Chronique d’une trilogie culte : acte I




C’est une étrange bizarrerie que d’avoir attendu de chroniquer si tardivement ces monuments du cinéma de Hong Kong qui ont bercé mon adolescence et fascine encore à l’âge adulte. Réparons cette erreur pour clamer notre amour d’une trilogie magique qui continue d’enchanter presque 30 ans après sa création.

En 1987 sort les écrans histoire de fantômes chinois, film réalisé par Ching Siu Tung mais dont la paternité revient à son producteur et réalisateur de renom Tsui Hark. L’histoire début par les tribulations de Ning, jeune collecteur des impôts timide et craintif qui doit mener une délicate missions : prélever les taxes dans des campagnes peu enclines à obéir aux ordres de ce jeune fonctionnaire. Contraint de passer la nuit dans le temple de Lan Jou il croise un moine taoïste bourru et une mystérieuse et envoûtant femme fantôme. Celle-ci aux ordres d’un puissant démon séduit les hommes pour les offrir à son maître. Mais la rencontre avec le jeune naïf bouleverse sa vie tandis que brigands et chasseurs de fantômes veillent.

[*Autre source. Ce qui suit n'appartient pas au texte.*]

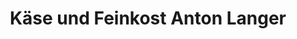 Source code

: ---
title: "Käse und Feinkost Anton Langer"
url: /fuerth/kaese-und-feinkost-anton-langer/
shop: Käse
---
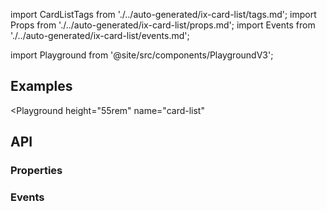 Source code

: import CardListTags from './../auto-generated/ix-card-list/tags.md';
import Props from './../auto-generated/ix-card-list/props.md';
import Events from './../auto-generated/ix-card-list/events.md';

import Playground from '@site/src/components/PlaygroundV3';

## Examples

<Playground
  height="55rem"
  name="card-list"
  >
</Playground>

## API

### Properties

<Props />

### Events

<Events />
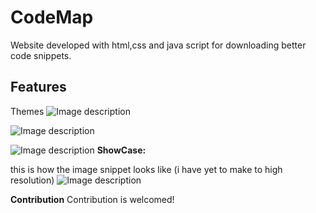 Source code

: # CodeMap
Website developed with html,css and java script for downloading better code snippets. 


## **Features**
Themes
![Image description](https://dev-to-uploads.s3.amazonaws.com/uploads/articles/gka7s3msf423rl865bjw.png)


![Image description](https://dev-to-uploads.s3.amazonaws.com/uploads/articles/g1ll7yn6b1mt1ul0c6w0.gif)


![Image description](https://dev-to-uploads.s3.amazonaws.com/uploads/articles/mpkhtrf57e3adncvsw14.gif)
**ShowCase:**

this is how the image snippet looks like (i have yet to make to high resolution) 
![Image description](https://dev-to-uploads.s3.amazonaws.com/uploads/articles/e7uk9ergzadqus5p3op6.png)

**Contribution**
Contribution is welcomed! 
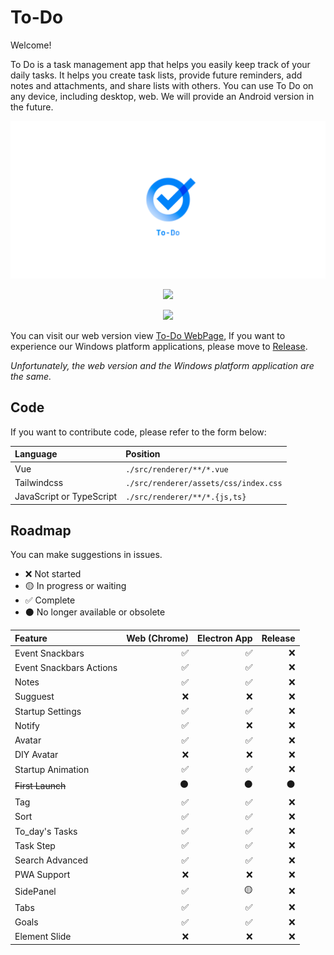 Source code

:# **To-Do**

Welcome!

To Do is a task management app that helps you easily keep track of your daily tasks. It helps you create task lists, provide future reminders, add notes and attachments, and share lists with others. You can use To Do on any device, including desktop, web. We will provide an Android version in the future.

<div align="center">

![To-Do](./resources/todo-1280x640.png?raw=true)

![](https://img.shields.io/github/downloads/bre97-web/To-Do/v1.0.0-pre.3/total)

![](https://img.shields.io/github/last-commit/bre97-web/To-Do)

</div>

You can visit our web version view [To-Do WebPage](bre97-web.github.io/To-Do/), If you want to experience our Windows platform applications, please move to [Release](https://github.com/bre97-web/To-Do/releases). 

_Unfortunately, the web version and the Windows platform application are the same._

## Code

If you want to contribute code, please refer to the form below:

|Language|Position|
|:--|:--|
|Vue|`./src/renderer/**/*.vue`|
|Tailwindcss|`./src/renderer/assets/css/index.css`|
|JavaScript or TypeScript|`./src/renderer/**/*.{js,ts}`|

## Roadmap

You can make suggestions in issues.

- ❌ Not started
- 🟡 In progress or waiting
- ✅ Complete
- ⚫ No longer available or obsolete

|Feature|Web (Chrome)|Electron App|Release|
|:--|--:|--:|--:|
|Event Snackbars|✅|✅|❌|
|Event Snackbars Actions|✅|✅|❌|
|Notes|✅|✅|❌|
|Sugguest|❌|❌|❌|
|Startup Settings|✅|✅|❌|
|Notify|✅|❌|❌|
|Avatar|✅|✅|❌|
|DIY Avatar|❌|❌|❌|
|Startup Animation|✅|✅|❌|
|~~First Launch~~|⚫|⚫|⚫|
|Tag|✅|✅|❌|
|Sort|✅|✅|❌|
|To_day's Tasks|✅|✅|❌|
|Task Step|✅|✅|❌|
|Search Advanced|✅|✅|❌|
|PWA Support|❌|❌|❌|
|SidePanel|✅|🟡|❌|
|Tabs|✅|✅|❌|
|Goals|✅|✅|❌|
|Element Slide|❌|❌|❌| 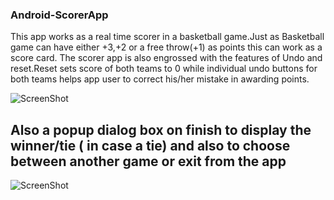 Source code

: ### Android-ScorerApp
This app works as a real time scorer in a basketball game.Just as Basketball game can have either +3,+2 or a free throw(+1) as points this can work as a score card.
The scorer app is also engrossed with the features of Undo and reset.Reset sets score of both teams to 0 while individual undo buttons for both teams helps app user to correct his/her mistake in awarding points.

![ScreenShot](https://github.com/chanmol1999/android-ScorerApp/blob/master/Scorecounter/121.jpeg)

## Also a popup dialog box on finish to display the winner/tie ( in case a tie) and also to choose between another game or exit from the app

![ScreenShot](https://github.com/chanmol1999/android-ScorerApp/blob/master/Scorecounter/131.jpeg)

Librement inspiré du conte racontant l’amour entre un jeune homme et une femme renarde (liaozhau zhiyi), histoire de fantôme se construit comme la rencontre entre quatre genres cinématographiques : le film de fantôme (style l’exorciste chinois) ; le film de sabre ; la kung fu comédie et l’histoire d’amour. Le film réussit à être tout cela à la fois en ne négligeant aucun style. C’est en effet une formidable histoire d’amour porté par deux acteurs au sommet : Leslie Cheung, jeune naïf au cœur pur et la superbe Joey Wong à la présence magnétique. Les personnages féminins profonds offrent au film un aspect moderne qui surprend encore aujourd’hui. Elles sont au cœur de l’intrigue et ne se limitent à de la simple figuration.  Ainsi sous la direction de Tsui Hark les deux personnages principaux parviennent à entretenir la magie de leur amour naissant et impossible tout en évitant l’écueil du « cul cul la praline ». Tout est distillé par de subtiles touchent d’humour sur la sexualité et du pur romantisme (le voile ou la scène autour du piano chinois). Et  donc on se passionne pour leur amourette jusqu’à un final déchirant, intelligent car ne tombant dans le happy end débile.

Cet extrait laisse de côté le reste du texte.